Massive Dark Matter Halos around Bright Isolated Galaxies in the 2dFGRS

TL;DR

This study uses the 2dFGRS to analyze the dark matter halos around isolated bright galaxies by examining satellite dynamics, revealing massive halos that vary with galaxy type and luminosity.

Contribution

It introduces a robust method for estimating galaxy halo masses from satellite velocities, validated with simulations, and applies it to derive halo masses for different galaxy types.

Findings

Massive dark matter halos are associated with bright isolated galaxies.

Halo mass estimates depend on galaxy morphology and luminosity.

The method provides unbiased velocity dispersion estimates when isolation criteria are strict.

Abstract

We identify a large sample of isolated bright galaxies and their fainter satellites in the 2dF Galaxy Redshift Survey (2dFGRS).
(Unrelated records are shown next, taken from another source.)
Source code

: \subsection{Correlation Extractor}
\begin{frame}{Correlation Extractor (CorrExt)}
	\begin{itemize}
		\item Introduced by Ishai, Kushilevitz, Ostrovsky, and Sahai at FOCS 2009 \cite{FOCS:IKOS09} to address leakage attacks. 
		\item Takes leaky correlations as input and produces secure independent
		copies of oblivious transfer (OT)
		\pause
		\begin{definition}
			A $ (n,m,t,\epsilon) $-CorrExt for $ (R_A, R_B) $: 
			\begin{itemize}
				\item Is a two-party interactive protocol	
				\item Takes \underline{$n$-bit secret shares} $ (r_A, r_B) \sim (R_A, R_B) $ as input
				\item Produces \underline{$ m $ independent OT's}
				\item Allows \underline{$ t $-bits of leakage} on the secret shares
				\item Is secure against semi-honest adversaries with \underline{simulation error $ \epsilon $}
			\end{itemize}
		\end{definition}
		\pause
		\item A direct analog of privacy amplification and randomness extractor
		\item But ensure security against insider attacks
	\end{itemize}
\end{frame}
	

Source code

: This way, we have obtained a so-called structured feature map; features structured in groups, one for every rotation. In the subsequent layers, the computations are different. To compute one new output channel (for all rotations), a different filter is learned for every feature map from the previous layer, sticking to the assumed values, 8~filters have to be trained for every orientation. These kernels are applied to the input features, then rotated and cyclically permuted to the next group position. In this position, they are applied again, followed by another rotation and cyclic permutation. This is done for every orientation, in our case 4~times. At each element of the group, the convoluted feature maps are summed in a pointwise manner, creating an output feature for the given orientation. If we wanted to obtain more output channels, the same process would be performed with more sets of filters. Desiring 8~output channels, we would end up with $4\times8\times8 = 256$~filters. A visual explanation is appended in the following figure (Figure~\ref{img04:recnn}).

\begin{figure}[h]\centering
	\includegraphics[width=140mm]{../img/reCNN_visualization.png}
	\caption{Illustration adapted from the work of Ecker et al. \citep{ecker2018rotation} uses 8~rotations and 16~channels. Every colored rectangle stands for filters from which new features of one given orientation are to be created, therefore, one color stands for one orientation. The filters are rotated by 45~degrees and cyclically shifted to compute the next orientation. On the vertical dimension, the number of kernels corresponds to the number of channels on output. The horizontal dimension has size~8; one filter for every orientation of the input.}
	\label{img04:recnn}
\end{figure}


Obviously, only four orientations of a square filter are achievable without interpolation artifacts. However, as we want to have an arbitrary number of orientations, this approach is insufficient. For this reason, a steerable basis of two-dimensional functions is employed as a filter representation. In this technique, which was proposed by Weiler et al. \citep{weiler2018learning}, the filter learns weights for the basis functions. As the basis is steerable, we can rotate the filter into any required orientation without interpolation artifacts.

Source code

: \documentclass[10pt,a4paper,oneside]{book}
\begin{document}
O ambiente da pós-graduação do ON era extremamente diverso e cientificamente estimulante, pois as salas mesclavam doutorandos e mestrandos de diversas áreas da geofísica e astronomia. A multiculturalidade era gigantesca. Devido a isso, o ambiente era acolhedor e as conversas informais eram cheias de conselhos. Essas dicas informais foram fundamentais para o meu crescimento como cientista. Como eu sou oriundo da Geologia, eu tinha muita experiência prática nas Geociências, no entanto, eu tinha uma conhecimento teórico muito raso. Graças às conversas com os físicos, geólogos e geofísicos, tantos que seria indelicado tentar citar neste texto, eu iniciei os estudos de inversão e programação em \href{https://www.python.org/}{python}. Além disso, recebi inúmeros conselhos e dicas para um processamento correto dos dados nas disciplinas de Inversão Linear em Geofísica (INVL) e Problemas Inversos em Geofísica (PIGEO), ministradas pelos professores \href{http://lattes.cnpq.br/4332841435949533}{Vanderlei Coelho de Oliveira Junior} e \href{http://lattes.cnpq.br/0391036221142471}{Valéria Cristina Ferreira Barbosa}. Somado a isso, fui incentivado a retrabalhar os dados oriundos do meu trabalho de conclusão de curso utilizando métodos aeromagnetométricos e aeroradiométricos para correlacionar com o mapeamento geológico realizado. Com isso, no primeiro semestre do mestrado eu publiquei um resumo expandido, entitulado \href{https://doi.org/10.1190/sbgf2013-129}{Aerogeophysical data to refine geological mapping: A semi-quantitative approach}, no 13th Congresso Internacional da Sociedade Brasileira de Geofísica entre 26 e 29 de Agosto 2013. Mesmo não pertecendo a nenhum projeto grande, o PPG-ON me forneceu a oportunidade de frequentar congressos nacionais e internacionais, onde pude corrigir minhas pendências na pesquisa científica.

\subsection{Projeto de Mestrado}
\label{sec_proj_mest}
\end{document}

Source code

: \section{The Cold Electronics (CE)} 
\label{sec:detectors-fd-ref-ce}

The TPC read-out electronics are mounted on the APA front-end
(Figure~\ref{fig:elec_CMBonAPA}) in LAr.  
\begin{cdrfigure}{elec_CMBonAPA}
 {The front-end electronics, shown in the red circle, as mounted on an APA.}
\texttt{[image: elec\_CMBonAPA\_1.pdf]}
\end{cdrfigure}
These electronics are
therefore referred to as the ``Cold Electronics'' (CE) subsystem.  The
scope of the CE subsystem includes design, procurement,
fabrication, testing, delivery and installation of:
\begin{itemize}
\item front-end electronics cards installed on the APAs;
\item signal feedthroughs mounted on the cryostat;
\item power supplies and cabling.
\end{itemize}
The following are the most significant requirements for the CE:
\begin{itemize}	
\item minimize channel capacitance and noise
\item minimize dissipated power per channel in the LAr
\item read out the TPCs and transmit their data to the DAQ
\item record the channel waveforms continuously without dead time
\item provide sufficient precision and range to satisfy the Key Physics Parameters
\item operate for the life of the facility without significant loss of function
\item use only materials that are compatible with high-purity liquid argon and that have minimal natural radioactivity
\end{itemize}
We analyse the dynamics of ensembles of these galaxies selected according to luminosity and morphological type by stacking the positions of their satellites and estimating the velocity dispersion of the combined set. We test our methodology using realistic mock catalogues constructed from cosmological simulations. The method returns an unbiased estimate of the velocity dispersion provided that the isolation criterion is strict enough to avoid contamination and that the scatter in halo mass at fixed primary luminosity is small. Using a maximum likelihood estimator that accounts for interlopers, we determine the satellite velocity dispersion within a projected radius of 175 kpc/h. The dispersion increases with the luminosity of the primary and is larger for elliptical galaxies than for spiral galaxies of similar bJ luminosity. Calibrating the mass-velocity dispersion relation using our mock catalogues, we find a dynamical mass within 175 kpc/h of M_175 ~ 4.0^{+2.3}_{-1.5} 10^12 (L_bJ/L_*) M_sol/h for elliptical galaxies and M_175 ~ 6.3^{+6.3}_{-3.1} 10^11 (L_bJ/L_*)^1.6 Msol/h for spiral galaxies. Finally, we compare our results with recent studies and investigate their limitations using our mock catalogues.